Lava flow morphology at different lava viscosities in case of (a) experiment 1 and (b) experiment 3; (c) comparison of lava spreading for three time instants. Dark gray line outlines the area of the observed lava advancement.

Fig. 5.
figure 5

Lava flow propagation over six months in experiments 1 and 3 along three profiles A–A', B–B' and C–C'. Real and model topographies are shown by green and purple curves, respectively. Eruption fissure is shown in model topography by red lines. Lava flow relief in experiments 1 and 3 is shown by brown and blue curves, respectively.

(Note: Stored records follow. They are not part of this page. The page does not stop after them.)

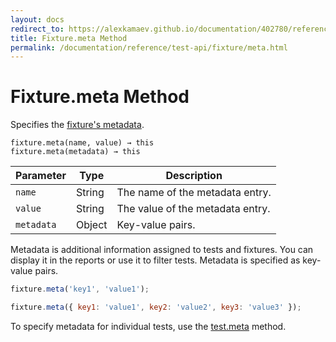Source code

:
 ```yaml
---
layout: docs
redirect_to: https://alexkamaev.github.io/documentation/402780/reference/test-api/fixture/meta
title: Fixture.meta Method
permalink: /documentation/reference/test-api/fixture/meta.html
---
```

# Fixture.meta Method

Specifies the [fixture's metadata](../../../guides/basic-guides/organize-tests.md#specify-test-metadata).

```text
fixture.meta(name, value) → this
fixture.meta(metadata) → this
```

Parameter  | Type   | Description
---------- | ------ | -----------------
`name`     | String | The name of the metadata entry.
`value`    | String | The value of the metadata entry.
`metadata` | Object | Key-value pairs.

Metadata is additional information assigned to tests and fixtures. You can display it in the reports or use it to filter tests. Metadata is specified as key-value pairs.

```js
fixture.meta('key1', 'value1');
```

```js
fixture.meta({ key1: 'value1', key2: 'value2', key3: 'value3' });
```

To specify metadata for individual tests, use the [test.meta](../test/meta.md) method.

DISCUSSION AND CONCLUSIONS

The numerical results have shown a good agreement between the measured and modeled surface configuration and thickness of the model lava provided that the average slo** angle of the underlying surface slightly (by ~1.3°) differs from the present value. The viscosity in the numerical experiments is within the limits estimated by Loewen et al. (2017) for the lava flows in the Summit Lake of ​​Yellowstone, although the estimates for lava viscosities have uncertainties associated with the uncertainty in the estimates of the volume of the erupted lava.

We note that with a volume of the erupted lava of 50 km3 and with a model lava discharge rate of 3500 m3 s–1 (magma extrusion rate ~2.7 m s–1) it would take about 5.5 months of continuous eruption through the model fissure. However, the maximum width of the model fissure is fairly large (400 m) and unrealistic. Therefore, the numerical results need to be corrected in terms of time through changing the fissure’s width. With the maximum fissure’s width decreased to 40 m and the same extrusion rate, it will take ~4.6 years for the eruption of the same amount of lava. This is consistent with the estimates of lava flow duration in the Summit Lake region. Overall, the 3D lava flow modeling has confirmed the estimates that were obtained using the analytical solution for the thin layer approximation model (Loewen et al., 2017) and allowed a more detailed study of the dynamics and morphology of the Summit Lake lava flows depending on flow direction and viscosity.